Paul went on to suggest that Fauci’s frequently overstated estimates and sensational rhetoric regarding governmental pandemic response measures, such as “social distancing,” seemed to be informed primarily by “authoritarianism.”

Amid a presumed peak of the outbreak in the United States, according to The Hill, Fauci admitted on Wednesday that initial estimates of 100,000 to 240,000 — potentially even 1 million — U.S. coronavirus deaths by August were likely wildly overblown, with researchers behind the nation’s most popular statistical models beginning to greatly reduce their projections.

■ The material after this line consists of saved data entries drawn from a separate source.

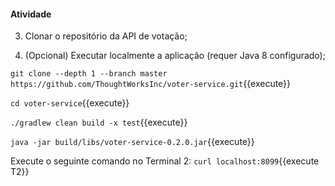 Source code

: #### Atividade

3) Clonar o repositório da API de votação;

4) (Opcional) Executar localmente a aplicação (requer Java 8 configurado);


`git clone --depth 1 --branch master https://github.com/ThoughtWorksInc/voter-service.git`{{execute}}

`cd voter-service`{{execute}}

`./gradlew clean build -x test`{{execute}}

`java -jar build/libs/voter-service-0.2.0.jar`{{execute}}



Execute o seguinte comando no Terminal 2: `curl localhost:8099`{{execute T2}} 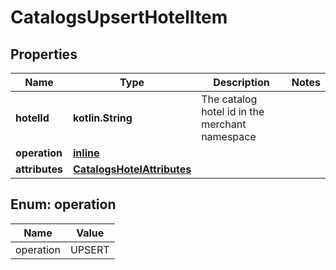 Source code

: 
# CatalogsUpsertHotelItem

## Properties
Name | Type | Description | Notes
------------ | ------------- | ------------- | -------------
**hotelId** | **kotlin.String** | The catalog hotel id in the merchant namespace | 
**operation** | [**inline**](#Operation) |  | 
**attributes** | [**CatalogsHotelAttributes**](CatalogsHotelAttributes.md) |  | 


<a id="Operation"></a>
## Enum: operation
Name | Value
---- | -----
operation | UPSERT



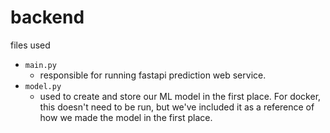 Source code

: # backend
files used
- `main.py`
  - responsible for running fastapi prediction web service.
- `model.py`
  - used to create and store our ML model in the first place. For docker, this doesn't need to be run, but we've included it as a reference of how we made the model in the first place. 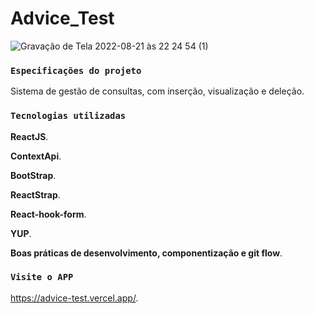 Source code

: # Advice_Test


![Gravação de Tela 2022-08-21 às 22 24 54 (1)](https://user-images.githubusercontent.com/42866851/185822366-d461f11b-bdc1-4d4d-b251-72be735f0ec4.gif)

### `Especificações do projeto`

Sistema de gestão de consultas, com inserção, visualização e deleção.

### `Tecnologias utilizadas`

**ReactJS**. 

**ContextApi**. 

**BootStrap**. 

**ReactStrap**. 

**React-hook-form**. 

**YUP**. 

**Boas práticas de desenvolvimento, componentização e git flow**. 


### `Visite o APP`
https://advice-test.vercel.app/.
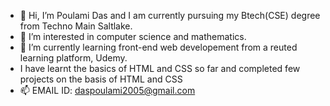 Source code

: - 👋 Hi, I’m Poulami Das and I am currently pursuing my Btech(CSE) degree from Techno Main Saltlake.
- 👀 I’m interested in computer science and mathematics. 
- 🌱 I’m currently learning front-end web developement from a reuted learning platform, Udemy.
- I have learnt the basics of HTML and CSS so far and completed few projects on the basis of HTML and CSS
- 📫 EMAIL ID: daspoulami2005@gmail.com
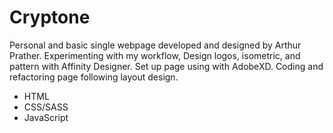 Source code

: # Cryptone

Personal and basic single webpage developed and designed  by Arthur Prather.  Experimenting with my workflow,  Design logos, isometric, and pattern with Affinity Designer. Set up page using with AdobeXD. Coding and refactoring page following layout design. 

- HTML
- CSS/SASS
- JavaScript

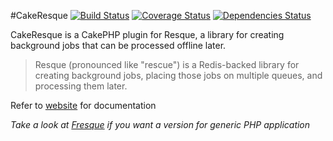 #CakeResque [![Build Status](https://travis-ci.org/kamisama/Cake-Resque.png)](https://travis-ci.org/kamisama/Cake-Resque) [![Coverage Status](https://coveralls.io/repos/kamisama/Cake-Resque/badge.png)](https://coveralls.io/r/kamisama/Cake-Resque) [![Dependencies Status](https://d2xishtp1ojlk0.cloudfront.net/d/2714124)](http://depending.in/kamisama/Cake-Resque)

CakeResque is a CakePHP plugin for Resque, a library for creating background jobs that can be processed offline later.

> Resque (pronounced like "rescue") is a Redis-backed library for creating background jobs, placing those jobs on multiple queues, and processing them later.

Refer to [website](http://cakeresque.kamisama.me) for documentation

*Take a look at [Fresque](https://github.com/kamisama/Fresque) if you want a version for generic PHP application*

The University of Washington’s widely cited IMHE model was just one example, seeing projected death totals fall by roughly 35 percent to 60,415 total deaths in the past week, National Review reported.

Still, Fauci and other leading national experts have continued to advocate for extraordinary mitigation measures going forward, painting a dreary picture of American life for the next year or more.

According to KRON, Fauci told reporters Tuesday at a White House news briefing that a total return to normalcy “might not ever happen,” though he hoped de facto house arrest for the majority of the American population would come to an end when a cure for COVID-19 or vaccine for the coronavirus was found.

“When we get back to normal, we will go back to the point where we can function as a society,” Fauci said, responding to a question from ABC’s Jonathan Karl, according to KRON. “But you’re absolutely right. If you want to get back to pre-coronavirus, that might not ever happen in the sense that the threat is there.”

“I believe that with the therapies that will be coming online, and the fact that I feel confident that over a period of time we will get a good vaccine, that we will never have to get back to where we are right now,” he added.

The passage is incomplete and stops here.